Le stress hydrique s’est visiblement installé dans la durée à travers un déficit pluviométrique dont l’impact n’a d’égal que les restrictions appliquées aux programmes d’alimentation en eau potable dans plusieurs villes du pays dépendant des retenues d’eau pluviales. Les mêmes inquiétudes pèsent également sur le quotidien des agriculteurs et éleveurs confrontés, ces dernières années, à la sécheresse dans plusieurs wilayas.
Cette situation pousse les pouvoirs publics à se déployer en quête de solutions diversifiées dans la production de l’eau de sorte à affranchir le pays de sa dépendance exagérée des eaux pluviales. En ce sens, le président de la République n’a pas tardé, dès les premiers mois qui ont suivi son élection, à multiplier les instructions pour dégager des solutions d’urgence, notamment en matière d’AEP. Sur ce registre, c’est le dessalement de l’eau de mer qui s’est imposé d’emblée en voie à suivre, sachant que le territoire national dispose d’une bande côtière où se concentrent 95% de la population.
C’est pourquoi, plusieurs projets de stations de dessalement ont déjà été lancés dans certaines wilayas et leur mise en activité a permis d’atténuer l’impact du manque de pluviométrie sur la consommation d’eau par les ménages. L’été dernier, alors qu’il se trouvait à Oran dans le cadre d’une visite de travail et d’inspection, M. Tebboune a de nouveau mis en avant les avantages offerts par ce type d’infrastructures.
«La politique de dessalement de l’eau de mer est la plus sûre pour alimenter les citoyens en eau potable», avait-il fait remarquer lorsqu’il procédait à la pose de la première pierre du projet de réalisation d’une station de dessalement de l’eau de mer à Cap Blanc, dans la commune d’Aïn El Kerma. Il a rappelé que le groupe Sonatrach a acquis les techniques et les technologies permettant la construction de stations de dessalement d’eau de mer. «Aujourd’hui, nous sommes en mesure de réaliser ces stations avec nos propres moyens», a-t-il indiqué, estimant que «la conjugaison des efforts permettra de libérer l’Algérie des problèmes d’approvisionnement en eau potable».
De son côté, le ministre de l’Energie et des Mines, Mohamed Arkab, avait annoncé, l’année dernière, un plan de réalisation d’une station de dessalement de l’eau de mer dans chaque wilaya côtière. En attendant, Algerian Energy Company (AEC) relevant du groupe Sonatrach est chargé, depuis plusieurs mois, du projet de 5 stations dotées chacune d’une capacité de production de 300 000 m3 d’eau/jour.

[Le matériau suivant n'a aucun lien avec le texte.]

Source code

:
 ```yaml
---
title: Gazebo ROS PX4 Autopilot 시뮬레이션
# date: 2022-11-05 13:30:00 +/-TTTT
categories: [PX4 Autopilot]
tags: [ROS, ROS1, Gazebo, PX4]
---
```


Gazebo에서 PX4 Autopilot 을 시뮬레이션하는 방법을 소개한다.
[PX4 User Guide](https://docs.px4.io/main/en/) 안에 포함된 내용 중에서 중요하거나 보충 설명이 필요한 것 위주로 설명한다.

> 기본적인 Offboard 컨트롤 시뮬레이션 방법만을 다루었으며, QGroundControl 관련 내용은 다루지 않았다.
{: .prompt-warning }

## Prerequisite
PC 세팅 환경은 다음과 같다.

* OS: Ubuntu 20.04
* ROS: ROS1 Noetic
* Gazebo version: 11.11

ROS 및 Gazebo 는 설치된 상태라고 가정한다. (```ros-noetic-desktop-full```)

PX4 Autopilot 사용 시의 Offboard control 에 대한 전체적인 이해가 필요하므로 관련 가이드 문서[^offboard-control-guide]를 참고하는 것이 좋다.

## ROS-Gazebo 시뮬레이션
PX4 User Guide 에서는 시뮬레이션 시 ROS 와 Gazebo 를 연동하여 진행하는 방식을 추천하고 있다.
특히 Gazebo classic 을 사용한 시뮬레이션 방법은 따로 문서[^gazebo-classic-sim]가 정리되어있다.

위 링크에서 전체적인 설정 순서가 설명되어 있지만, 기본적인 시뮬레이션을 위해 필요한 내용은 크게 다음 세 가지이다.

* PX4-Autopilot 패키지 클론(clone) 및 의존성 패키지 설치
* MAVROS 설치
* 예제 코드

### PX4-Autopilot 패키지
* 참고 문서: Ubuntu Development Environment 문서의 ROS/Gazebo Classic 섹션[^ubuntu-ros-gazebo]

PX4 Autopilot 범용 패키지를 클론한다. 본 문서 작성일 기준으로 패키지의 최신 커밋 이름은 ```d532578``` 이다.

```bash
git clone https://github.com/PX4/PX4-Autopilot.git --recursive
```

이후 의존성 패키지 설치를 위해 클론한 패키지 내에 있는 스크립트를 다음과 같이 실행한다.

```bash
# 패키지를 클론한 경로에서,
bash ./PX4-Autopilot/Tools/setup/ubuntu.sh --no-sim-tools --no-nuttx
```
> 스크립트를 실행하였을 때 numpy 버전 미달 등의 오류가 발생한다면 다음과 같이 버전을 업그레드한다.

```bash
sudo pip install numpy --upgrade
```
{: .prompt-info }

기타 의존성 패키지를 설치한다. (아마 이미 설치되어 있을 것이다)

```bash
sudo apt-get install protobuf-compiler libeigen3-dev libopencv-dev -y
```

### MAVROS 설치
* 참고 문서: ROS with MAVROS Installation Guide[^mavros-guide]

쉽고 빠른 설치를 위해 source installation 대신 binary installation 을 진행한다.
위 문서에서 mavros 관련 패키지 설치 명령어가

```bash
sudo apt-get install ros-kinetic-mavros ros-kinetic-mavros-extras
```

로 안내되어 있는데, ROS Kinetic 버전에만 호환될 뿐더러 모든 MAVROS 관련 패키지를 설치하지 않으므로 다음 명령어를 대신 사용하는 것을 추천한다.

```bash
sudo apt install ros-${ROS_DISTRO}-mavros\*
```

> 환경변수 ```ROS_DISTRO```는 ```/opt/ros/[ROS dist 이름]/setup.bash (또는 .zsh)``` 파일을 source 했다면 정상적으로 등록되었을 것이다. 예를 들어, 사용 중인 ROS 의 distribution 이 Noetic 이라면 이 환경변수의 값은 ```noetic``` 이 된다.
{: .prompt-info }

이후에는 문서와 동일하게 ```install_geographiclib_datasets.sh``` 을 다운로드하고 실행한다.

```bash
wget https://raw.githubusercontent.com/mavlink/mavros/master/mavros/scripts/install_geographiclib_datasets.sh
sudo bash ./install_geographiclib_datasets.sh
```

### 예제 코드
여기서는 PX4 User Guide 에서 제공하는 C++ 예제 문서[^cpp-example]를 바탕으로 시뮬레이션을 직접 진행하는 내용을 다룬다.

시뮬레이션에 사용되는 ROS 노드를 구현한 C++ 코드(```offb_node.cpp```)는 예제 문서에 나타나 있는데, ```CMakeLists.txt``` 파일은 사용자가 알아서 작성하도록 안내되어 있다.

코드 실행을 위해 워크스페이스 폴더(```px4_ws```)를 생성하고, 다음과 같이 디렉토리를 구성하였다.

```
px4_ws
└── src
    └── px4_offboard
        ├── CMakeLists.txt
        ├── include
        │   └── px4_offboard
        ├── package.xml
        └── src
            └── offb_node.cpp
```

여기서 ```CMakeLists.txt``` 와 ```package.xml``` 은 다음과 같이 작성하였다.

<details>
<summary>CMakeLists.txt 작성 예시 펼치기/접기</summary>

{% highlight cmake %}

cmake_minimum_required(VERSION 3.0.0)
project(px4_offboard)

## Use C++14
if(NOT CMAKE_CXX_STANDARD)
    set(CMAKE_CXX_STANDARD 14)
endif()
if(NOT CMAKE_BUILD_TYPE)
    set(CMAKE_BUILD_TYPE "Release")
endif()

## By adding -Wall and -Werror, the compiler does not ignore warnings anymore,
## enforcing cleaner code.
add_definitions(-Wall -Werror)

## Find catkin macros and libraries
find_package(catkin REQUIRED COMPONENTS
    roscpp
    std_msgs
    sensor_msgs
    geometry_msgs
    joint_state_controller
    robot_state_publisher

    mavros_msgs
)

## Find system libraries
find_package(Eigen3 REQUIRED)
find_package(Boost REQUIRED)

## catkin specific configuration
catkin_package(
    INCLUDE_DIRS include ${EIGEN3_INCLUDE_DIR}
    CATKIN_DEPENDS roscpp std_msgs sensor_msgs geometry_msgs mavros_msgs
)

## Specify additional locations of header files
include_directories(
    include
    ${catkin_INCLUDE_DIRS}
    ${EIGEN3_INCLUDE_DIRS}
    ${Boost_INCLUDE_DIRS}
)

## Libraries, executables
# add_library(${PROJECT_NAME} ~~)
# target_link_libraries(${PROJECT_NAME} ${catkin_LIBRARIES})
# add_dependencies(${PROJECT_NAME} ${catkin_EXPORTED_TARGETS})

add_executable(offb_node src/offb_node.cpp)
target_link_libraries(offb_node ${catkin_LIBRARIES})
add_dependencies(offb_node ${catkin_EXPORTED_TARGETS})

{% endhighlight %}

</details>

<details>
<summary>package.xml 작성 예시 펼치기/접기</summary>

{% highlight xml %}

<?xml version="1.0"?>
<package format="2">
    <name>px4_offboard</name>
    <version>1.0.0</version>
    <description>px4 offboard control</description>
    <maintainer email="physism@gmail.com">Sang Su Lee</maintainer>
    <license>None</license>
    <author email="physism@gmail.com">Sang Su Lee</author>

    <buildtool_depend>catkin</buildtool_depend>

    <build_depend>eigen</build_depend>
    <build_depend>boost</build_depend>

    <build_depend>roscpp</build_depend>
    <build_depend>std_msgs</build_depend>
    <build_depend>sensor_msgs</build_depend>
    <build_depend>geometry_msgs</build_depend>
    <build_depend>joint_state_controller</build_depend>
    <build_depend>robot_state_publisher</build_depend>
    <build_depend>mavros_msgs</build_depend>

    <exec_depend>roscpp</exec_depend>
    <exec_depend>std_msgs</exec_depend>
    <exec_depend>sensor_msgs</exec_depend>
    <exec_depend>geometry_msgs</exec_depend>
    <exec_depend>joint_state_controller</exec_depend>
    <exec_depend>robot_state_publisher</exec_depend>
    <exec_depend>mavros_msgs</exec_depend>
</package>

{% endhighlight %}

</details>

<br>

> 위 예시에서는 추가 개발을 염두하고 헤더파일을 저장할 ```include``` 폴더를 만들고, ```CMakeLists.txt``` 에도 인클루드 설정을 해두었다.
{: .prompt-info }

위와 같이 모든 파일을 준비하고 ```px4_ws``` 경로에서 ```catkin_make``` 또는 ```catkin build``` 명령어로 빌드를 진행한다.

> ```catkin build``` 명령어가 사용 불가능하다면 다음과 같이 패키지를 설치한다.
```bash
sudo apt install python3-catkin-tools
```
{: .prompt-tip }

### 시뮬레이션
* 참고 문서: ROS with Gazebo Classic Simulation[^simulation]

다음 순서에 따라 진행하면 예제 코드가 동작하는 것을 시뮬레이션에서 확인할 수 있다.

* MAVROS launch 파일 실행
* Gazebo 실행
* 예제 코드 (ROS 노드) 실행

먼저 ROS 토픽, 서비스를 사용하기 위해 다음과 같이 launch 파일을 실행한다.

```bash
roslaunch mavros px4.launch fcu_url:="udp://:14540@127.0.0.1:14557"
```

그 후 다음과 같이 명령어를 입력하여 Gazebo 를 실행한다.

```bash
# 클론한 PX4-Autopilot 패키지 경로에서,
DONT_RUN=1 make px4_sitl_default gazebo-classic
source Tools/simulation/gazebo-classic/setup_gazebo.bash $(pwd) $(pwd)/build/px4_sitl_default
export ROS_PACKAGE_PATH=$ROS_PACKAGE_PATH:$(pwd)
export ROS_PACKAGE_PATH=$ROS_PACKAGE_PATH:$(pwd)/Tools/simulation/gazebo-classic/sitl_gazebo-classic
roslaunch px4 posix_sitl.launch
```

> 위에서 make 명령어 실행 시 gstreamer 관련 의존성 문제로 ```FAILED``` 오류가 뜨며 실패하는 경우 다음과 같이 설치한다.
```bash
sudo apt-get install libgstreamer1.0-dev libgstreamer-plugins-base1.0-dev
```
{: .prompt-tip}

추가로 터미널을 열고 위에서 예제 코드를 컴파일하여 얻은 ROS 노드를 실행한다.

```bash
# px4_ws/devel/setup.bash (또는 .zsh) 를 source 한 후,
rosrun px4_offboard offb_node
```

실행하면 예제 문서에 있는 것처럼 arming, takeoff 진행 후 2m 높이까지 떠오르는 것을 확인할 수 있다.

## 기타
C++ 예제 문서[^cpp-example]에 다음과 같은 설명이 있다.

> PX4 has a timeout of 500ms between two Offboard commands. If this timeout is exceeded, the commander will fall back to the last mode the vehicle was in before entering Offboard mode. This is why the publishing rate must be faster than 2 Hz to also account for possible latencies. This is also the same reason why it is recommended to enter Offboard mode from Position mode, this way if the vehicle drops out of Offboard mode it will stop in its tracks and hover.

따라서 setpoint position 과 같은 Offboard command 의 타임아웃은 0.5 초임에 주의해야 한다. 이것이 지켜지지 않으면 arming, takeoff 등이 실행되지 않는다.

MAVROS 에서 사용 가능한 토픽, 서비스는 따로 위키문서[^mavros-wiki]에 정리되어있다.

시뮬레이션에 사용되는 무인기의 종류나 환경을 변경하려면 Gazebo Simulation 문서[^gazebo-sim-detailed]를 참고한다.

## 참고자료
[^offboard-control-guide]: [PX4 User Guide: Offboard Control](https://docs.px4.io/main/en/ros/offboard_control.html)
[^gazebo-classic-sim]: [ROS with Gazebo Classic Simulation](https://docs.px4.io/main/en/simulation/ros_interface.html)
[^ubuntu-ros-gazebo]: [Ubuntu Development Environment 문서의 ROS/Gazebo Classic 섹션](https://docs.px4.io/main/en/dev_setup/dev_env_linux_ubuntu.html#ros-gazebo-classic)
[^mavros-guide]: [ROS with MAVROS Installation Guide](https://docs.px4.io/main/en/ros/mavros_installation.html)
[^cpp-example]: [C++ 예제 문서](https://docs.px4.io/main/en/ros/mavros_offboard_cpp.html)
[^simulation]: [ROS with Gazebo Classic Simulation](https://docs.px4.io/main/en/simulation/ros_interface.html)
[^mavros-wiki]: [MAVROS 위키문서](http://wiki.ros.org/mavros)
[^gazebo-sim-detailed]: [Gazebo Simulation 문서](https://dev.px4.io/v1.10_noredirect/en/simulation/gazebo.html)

Le recours à ces infrastructures est d’ailleurs bien accueilli par les spécialistes du secteur. A l’exemple de Brahim Mouhouche, Professeur à l’Ecole nationale supérieure d’agronomie (ENSA). Il appelle à multiplier les solutions afin de mobiliser le plus de ressources en eau, citant à ce propos le dessalement de l’eau de mer qui «produit actuellement plus de 2,5 millions m3 d’eau/jour, soit 30% de notre consommation en alimentation en eau potable», estime-t-il.
Cependant, d’autres ressources hydriques existent qu’il faut savoir exploiter à leur juste valeur de palliatif aux eaux pluviales, souligne-t-il. «Il faut ratisser large et capter toutes les ressources hydriques existantes», a-t-il recommandé il y a quelques semaines, alors que les signes d’une année avare en pluies commençaient à se dessiner.
«Il faut ratisser large», a-t-il recommandé, soulignant que les ressources conventionnelles étaient à la limite de leur utilisation. Parmi les pistes, il citera la récupération des eaux de pluies dans les habitations et autres structures. M. Mouhouche plaide, en outre, pour une exploitation «plus efficiente des eaux usées», d’autant que le pays possède «un potentiel énorme à ce niveau, soit 1,5 milliard de m3 de rejet qui peuvent être réutilisés».
Actuellement, «le recyclage des eaux usées ainsi que les eaux de drainage très importantes n’est exploité qu’à hauteur de 5 à 10% du potentiel existant», ajoutera-t-il. Ce qui est «négligeable», a-t-il regretté. Brahim Mouhouche ne manque pas d’insister sur ce type de ressources hydriques non conventionnelles, ceci d’autant que pour ce mois de décembre, la moyenne du taux de remplissage des barrages en Algérie n’est que de 30 à 33%, a-t-il jugé.
Côté météorologie, la période hivernale, qui a débuté il y a quelques petits jours, sera marquée par des précipitations normales à au-dessus de la normale, sur l’ensemble du territoire national, selon les prévisions de l’Office national de la météorologie (ONM).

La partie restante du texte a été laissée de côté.